### SOURCE MATERIAL
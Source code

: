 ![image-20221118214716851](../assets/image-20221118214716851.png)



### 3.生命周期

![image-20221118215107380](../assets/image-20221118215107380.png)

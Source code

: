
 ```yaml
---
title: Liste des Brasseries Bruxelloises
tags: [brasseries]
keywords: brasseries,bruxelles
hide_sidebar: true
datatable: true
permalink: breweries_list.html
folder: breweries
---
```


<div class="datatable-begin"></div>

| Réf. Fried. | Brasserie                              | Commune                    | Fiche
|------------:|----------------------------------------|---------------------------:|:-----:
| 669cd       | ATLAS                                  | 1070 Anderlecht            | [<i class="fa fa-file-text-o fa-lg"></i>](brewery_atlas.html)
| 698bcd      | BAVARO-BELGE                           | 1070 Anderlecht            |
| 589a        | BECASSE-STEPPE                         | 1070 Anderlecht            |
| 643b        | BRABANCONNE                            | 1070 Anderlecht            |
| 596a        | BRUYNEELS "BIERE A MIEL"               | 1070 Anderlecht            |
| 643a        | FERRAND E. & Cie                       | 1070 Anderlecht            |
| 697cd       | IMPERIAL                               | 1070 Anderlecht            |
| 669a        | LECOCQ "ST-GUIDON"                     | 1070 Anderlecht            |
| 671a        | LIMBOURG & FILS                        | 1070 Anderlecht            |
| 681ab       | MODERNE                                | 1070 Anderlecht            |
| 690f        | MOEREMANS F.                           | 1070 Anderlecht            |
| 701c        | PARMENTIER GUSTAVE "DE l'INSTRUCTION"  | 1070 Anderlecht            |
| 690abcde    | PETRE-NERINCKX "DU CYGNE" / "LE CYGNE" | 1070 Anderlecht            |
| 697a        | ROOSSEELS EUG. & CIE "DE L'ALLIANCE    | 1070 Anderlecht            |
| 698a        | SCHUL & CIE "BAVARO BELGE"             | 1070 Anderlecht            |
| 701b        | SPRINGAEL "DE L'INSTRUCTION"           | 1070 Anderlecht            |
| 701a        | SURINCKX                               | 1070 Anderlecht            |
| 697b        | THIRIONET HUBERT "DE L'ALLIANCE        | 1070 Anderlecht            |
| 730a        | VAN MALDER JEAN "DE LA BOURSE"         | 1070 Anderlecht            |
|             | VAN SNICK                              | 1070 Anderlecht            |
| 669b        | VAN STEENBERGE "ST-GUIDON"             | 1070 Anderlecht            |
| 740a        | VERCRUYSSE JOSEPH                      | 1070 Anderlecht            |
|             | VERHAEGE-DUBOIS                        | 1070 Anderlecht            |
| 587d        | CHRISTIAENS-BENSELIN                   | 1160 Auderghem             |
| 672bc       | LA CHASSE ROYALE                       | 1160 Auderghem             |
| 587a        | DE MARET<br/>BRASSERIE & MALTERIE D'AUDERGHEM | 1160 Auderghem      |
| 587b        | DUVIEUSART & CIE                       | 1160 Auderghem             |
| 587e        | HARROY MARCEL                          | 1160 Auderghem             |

### EXERCISE AIM
Output the listing exactly, from first line to last.

### WRITTEN RESPONSE
Source code

: ![image-20221118214716851](../assets/image-20221118214716851.png)



### 3.生命周期

![image-20221118215107380](../assets/image-20221118215107380.png)

Source code

:
 ```yaml
---
title: Liste des Brasseries Bruxelloises
tags: [brasseries]
keywords: brasseries,bruxelles
hide_sidebar: true
datatable: true
permalink: breweries_list.html
folder: breweries
---
```


<div class="datatable-begin"></div>

| Réf. Fried. | Brasserie                              | Commune                    | Fiche
|------------:|----------------------------------------|---------------------------:|:-----:
| 669cd       | ATLAS                                  | 1070 Anderlecht            | [<i class="fa fa-file-text-o fa-lg"></i>](brewery_atlas.html)
| 698bcd      | BAVARO-BELGE                           | 1070 Anderlecht            |
| 589a        | BECASSE-STEPPE                         | 1070 Anderlecht            |
| 643b        | BRABANCONNE                            | 1070 Anderlecht            |
| 596a        | BRUYNEELS "BIERE A MIEL"               | 1070 Anderlecht            |
| 643a        | FERRAND E. & Cie                       | 1070 Anderlecht            |
| 697cd       | IMPERIAL                               | 1070 Anderlecht            |
| 669a        | LECOCQ "ST-GUIDON"                     | 1070 Anderlecht            |
| 671a        | LIMBOURG & FILS                        | 1070 Anderlecht            |
| 681ab       | MODERNE                                | 1070 Anderlecht            |
| 690f        | MOEREMANS F.                           | 1070 Anderlecht            |
| 701c        | PARMENTIER GUSTAVE "DE l'INSTRUCTION"  | 1070 Anderlecht            |
| 690abcde    | PETRE-NERINCKX "DU CYGNE" / "LE CYGNE" | 1070 Anderlecht            |
| 697a        | ROOSSEELS EUG. & CIE "DE L'ALLIANCE    | 1070 Anderlecht            |
| 698a        | SCHUL & CIE "BAVARO BELGE"             | 1070 Anderlecht            |
| 701b        | SPRINGAEL "DE L'INSTRUCTION"           | 1070 Anderlecht            |
| 701a        | SURINCKX                               | 1070 Anderlecht            |
| 697b        | THIRIONET HUBERT "DE L'ALLIANCE        | 1070 Anderlecht            |
| 730a        | VAN MALDER JEAN "DE LA BOURSE"         | 1070 Anderlecht            |
|             | VAN SNICK                              | 1070 Anderlecht            |
| 669b        | VAN STEENBERGE "ST-GUIDON"             | 1070 Anderlecht            |
| 740a        | VERCRUYSSE JOSEPH                      | 1070 Anderlecht            |
|             | VERHAEGE-DUBOIS                        | 1070 Anderlecht            |
| 587d        | CHRISTIAENS-BENSELIN                   | 1160 Auderghem             |
| 672bc       | LA CHASSE ROYALE                       | 1160 Auderghem             |
| 587a        | DE MARET<br/>BRASSERIE & MALTERIE D'AUDERGHEM | 1160 Auderghem      |
| 587b        | DUVIEUSART & CIE                       | 1160 Auderghem             |
| 587e        | HARROY MARCEL                          | 1160 Auderghem             |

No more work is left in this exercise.